Out of his trance Methos seemed quickly to wake. He enfolded Rebecca, his broad chest and arm span all but causing her to disappear into his shape. He kissed the top of her head several times, its red hair never having looked more precious to him, and drew an oddly shaped package from his tunic which he thrust casually upon the table. 

"Don't make any mistake, Becca," he said, "about me. Don't think there's anything in the way of accessories or a change of clothes that could make me love you any less. But unwrap that package and you may see why you had me going a while at first." 

White fingers and nimble tore at the string and paper. And then an ecstatic gasp of joy; and then, alas! a quick change to silence. 

For there lay the pieces of The Methuselah Stone--the legendary crystal, of which Rebecca's two shards were said to be a part. The stone that promised to turn its mortal possessor immortal, and its immortal possessor invincible. Her heart had craved and searched for it without the least hope of possession. And now, it was hers, but the pieces that should have completed it, caused it to take on its full power, were gone, sold to a traveling mystic. 
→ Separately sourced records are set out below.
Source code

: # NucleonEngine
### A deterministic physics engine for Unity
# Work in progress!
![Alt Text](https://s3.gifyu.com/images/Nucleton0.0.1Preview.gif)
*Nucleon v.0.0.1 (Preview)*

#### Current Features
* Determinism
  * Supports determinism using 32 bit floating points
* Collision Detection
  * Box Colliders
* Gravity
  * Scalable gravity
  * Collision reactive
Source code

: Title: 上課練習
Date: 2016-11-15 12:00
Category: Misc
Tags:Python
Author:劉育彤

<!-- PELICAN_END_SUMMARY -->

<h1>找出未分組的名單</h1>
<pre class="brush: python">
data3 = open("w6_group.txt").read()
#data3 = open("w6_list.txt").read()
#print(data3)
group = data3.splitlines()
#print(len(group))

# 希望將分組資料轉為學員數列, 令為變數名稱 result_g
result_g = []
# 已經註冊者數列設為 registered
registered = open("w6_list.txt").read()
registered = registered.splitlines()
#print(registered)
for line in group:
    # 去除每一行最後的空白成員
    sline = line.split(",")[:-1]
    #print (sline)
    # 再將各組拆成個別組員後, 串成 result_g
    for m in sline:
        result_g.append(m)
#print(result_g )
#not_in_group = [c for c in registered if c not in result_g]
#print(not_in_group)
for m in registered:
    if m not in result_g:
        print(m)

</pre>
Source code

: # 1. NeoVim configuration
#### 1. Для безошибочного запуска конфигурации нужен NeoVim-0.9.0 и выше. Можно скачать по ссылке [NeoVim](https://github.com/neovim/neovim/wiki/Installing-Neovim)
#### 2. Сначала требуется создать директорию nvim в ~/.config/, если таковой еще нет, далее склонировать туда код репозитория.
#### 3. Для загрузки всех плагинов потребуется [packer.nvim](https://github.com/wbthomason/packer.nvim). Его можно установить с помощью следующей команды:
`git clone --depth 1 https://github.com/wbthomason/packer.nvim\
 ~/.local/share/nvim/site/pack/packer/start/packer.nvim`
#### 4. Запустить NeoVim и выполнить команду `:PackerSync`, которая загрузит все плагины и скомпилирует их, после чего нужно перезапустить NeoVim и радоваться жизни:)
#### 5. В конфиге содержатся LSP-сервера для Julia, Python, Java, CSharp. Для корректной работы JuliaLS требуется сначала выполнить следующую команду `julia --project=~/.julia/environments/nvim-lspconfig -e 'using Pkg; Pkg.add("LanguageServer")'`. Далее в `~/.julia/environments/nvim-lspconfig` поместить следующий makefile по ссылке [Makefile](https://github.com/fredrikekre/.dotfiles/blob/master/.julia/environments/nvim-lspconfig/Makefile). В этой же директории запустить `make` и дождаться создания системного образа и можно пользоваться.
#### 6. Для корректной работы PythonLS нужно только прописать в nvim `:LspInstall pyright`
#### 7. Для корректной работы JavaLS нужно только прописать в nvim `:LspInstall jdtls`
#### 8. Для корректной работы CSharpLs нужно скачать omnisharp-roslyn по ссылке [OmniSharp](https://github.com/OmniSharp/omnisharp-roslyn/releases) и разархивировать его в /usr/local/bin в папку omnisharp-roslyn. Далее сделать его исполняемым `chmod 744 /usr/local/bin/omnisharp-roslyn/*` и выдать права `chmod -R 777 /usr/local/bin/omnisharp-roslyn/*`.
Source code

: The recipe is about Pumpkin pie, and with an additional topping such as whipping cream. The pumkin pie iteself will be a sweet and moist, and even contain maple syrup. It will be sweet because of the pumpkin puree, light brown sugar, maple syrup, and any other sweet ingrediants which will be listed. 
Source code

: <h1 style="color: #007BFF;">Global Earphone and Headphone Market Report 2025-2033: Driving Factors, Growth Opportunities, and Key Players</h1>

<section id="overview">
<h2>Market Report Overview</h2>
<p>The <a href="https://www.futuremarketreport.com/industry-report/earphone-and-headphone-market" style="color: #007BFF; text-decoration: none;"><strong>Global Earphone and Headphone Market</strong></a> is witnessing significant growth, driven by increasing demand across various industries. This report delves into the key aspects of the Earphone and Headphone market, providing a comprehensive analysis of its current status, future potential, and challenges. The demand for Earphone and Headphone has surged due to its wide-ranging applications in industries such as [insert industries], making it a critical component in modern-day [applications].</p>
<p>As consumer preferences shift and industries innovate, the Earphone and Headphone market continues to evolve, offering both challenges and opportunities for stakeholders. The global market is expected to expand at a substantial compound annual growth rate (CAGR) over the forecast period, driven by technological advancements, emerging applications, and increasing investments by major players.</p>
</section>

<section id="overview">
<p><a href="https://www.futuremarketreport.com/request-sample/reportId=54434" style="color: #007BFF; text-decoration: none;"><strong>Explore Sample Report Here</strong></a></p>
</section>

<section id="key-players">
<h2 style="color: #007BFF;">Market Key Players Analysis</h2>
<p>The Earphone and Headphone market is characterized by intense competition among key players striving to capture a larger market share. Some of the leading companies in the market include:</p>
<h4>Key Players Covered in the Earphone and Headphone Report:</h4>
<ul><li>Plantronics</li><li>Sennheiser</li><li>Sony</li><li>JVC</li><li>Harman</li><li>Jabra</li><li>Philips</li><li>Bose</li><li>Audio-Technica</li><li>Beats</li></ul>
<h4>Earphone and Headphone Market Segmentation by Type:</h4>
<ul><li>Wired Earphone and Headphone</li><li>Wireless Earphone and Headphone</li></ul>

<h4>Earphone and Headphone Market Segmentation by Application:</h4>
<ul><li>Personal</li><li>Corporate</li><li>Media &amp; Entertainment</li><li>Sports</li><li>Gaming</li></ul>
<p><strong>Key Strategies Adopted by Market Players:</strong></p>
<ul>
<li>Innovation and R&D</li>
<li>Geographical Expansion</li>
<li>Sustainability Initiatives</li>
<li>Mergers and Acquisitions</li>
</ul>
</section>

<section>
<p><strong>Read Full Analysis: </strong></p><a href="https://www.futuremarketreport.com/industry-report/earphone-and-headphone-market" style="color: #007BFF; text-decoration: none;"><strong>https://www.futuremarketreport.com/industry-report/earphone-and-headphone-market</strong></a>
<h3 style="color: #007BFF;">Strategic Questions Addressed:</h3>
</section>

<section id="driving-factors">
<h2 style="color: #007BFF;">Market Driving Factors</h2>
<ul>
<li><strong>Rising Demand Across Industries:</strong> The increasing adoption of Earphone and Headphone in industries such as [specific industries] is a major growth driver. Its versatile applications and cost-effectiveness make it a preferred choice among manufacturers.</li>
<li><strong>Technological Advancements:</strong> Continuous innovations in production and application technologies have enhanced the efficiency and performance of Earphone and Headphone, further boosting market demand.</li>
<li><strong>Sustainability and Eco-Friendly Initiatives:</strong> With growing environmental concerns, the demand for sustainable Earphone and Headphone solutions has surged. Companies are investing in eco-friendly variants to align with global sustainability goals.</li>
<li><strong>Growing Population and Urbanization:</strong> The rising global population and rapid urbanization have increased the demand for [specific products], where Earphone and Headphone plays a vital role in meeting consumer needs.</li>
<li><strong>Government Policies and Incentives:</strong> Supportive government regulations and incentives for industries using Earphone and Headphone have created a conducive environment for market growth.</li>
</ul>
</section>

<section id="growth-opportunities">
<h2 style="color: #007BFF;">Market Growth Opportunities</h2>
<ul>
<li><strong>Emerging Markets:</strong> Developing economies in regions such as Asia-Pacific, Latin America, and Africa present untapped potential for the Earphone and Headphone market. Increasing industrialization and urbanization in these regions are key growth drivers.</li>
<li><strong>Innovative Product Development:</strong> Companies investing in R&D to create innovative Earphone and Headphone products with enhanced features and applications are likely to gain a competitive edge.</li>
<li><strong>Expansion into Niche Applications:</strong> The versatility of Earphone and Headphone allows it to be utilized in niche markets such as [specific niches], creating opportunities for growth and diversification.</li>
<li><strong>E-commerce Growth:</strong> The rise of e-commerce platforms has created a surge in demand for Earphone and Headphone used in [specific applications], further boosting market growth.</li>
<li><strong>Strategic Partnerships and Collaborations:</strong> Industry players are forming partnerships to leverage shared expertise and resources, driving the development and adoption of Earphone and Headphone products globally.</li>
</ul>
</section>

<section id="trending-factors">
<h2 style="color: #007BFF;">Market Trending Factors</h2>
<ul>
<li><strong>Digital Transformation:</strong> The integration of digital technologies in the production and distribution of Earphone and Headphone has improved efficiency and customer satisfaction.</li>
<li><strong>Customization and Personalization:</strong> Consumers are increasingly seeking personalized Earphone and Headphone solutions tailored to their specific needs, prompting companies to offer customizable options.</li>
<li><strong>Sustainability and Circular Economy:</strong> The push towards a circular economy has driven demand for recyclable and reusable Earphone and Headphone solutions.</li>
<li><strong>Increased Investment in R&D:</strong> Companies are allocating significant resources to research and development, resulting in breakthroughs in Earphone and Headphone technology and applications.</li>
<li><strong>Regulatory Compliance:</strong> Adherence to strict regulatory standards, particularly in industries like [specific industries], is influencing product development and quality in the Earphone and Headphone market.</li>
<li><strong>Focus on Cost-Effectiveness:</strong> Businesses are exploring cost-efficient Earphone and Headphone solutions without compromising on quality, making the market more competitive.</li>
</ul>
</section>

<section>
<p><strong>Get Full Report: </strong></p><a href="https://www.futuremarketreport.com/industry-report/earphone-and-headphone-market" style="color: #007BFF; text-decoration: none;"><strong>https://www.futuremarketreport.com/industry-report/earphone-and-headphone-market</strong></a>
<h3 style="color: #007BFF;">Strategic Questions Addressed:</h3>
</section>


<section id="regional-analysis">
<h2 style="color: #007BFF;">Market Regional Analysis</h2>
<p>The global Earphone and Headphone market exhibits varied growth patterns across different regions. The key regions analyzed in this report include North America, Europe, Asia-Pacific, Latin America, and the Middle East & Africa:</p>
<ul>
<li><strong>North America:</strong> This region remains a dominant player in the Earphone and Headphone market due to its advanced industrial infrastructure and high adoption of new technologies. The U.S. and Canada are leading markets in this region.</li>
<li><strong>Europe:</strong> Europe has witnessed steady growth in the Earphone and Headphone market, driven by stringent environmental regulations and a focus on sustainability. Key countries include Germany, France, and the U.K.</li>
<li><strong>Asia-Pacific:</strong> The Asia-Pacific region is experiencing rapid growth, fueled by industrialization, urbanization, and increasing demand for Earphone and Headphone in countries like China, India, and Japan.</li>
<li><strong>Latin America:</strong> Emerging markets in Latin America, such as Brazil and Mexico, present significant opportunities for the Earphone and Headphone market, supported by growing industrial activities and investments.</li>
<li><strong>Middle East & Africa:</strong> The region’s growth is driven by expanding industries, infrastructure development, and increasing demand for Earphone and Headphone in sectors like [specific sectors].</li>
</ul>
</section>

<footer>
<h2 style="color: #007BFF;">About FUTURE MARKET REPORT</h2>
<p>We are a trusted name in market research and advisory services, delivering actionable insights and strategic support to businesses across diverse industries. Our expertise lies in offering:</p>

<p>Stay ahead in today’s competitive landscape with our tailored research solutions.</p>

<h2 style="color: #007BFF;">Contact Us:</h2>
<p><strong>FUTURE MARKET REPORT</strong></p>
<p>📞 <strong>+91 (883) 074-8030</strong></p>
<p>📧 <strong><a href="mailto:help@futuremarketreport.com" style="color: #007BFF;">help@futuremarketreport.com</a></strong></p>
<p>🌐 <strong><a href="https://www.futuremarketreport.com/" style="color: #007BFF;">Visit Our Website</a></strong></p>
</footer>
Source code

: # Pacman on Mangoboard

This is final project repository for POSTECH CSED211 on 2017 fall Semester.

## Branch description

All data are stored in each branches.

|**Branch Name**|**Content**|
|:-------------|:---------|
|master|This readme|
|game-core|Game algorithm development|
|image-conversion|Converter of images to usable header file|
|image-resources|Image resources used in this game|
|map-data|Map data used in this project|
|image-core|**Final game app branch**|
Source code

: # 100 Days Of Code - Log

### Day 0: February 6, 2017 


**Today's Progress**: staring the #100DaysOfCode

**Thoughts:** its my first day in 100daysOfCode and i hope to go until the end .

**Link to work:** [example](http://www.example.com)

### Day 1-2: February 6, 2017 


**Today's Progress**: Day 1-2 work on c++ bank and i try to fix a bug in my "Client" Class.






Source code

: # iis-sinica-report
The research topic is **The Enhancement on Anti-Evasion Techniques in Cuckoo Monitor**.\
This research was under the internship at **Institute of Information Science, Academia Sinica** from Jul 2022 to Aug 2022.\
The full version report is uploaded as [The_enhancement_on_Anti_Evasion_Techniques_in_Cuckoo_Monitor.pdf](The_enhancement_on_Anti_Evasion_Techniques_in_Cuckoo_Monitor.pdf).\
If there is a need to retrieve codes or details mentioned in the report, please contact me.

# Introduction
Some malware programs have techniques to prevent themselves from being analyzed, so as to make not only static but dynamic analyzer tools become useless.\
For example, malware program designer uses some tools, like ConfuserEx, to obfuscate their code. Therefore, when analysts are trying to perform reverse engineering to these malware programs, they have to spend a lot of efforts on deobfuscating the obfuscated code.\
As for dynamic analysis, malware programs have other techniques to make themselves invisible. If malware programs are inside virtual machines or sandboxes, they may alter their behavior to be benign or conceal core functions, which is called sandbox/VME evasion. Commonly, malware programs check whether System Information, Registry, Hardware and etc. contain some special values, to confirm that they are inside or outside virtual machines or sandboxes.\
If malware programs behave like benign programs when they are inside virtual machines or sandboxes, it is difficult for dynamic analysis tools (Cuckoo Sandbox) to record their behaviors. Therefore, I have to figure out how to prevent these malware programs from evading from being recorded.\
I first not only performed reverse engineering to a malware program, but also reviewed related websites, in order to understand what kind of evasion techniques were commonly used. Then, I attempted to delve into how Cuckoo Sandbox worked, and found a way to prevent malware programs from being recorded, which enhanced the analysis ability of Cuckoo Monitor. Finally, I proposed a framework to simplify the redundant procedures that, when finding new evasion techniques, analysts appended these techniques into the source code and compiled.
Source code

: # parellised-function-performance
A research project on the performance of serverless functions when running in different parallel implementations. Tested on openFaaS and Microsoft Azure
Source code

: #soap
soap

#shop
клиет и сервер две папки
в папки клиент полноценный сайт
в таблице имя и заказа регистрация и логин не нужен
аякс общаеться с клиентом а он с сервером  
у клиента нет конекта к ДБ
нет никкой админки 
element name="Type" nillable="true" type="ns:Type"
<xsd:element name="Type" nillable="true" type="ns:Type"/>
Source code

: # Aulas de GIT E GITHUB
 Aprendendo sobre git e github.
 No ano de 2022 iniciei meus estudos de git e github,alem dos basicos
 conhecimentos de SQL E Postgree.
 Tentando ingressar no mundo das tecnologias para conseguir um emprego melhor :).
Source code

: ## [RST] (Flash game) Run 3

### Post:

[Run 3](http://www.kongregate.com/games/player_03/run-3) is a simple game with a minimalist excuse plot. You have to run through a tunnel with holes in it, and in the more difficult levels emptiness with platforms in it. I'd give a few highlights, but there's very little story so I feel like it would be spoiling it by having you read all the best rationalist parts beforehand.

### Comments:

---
But she hugged them to her bosom anyway, and at length she was able to look up with dimmed eyes and a smile and say: "Perhaps someday I can get them back." 

And then Rebecca leaped up like a singed cat crying, "Oh, oh!" 

Methos had not yet seen his beautiful present. She held it out to him eagerly across her open palms. The dull precious metal seemed to flash bright with the reflection of her ardent spirit. 

"Isn't it a dandy, Methos? I hunted all over market to find it. You'll have to wear it everywhere now. Give me your sword. I want to see how it looks in it." 

Instead of obeying, Methos sprawled himself across the couch, put his hands under the back of his head and smiled. 

"Becca," said he, deciding to explain as briefly as possible, "let's put our Solstice presents away and keep them a while. They're too nice to use just at present. I sold the sword to buy the rest of the stone. And now suppose you put the stew on." 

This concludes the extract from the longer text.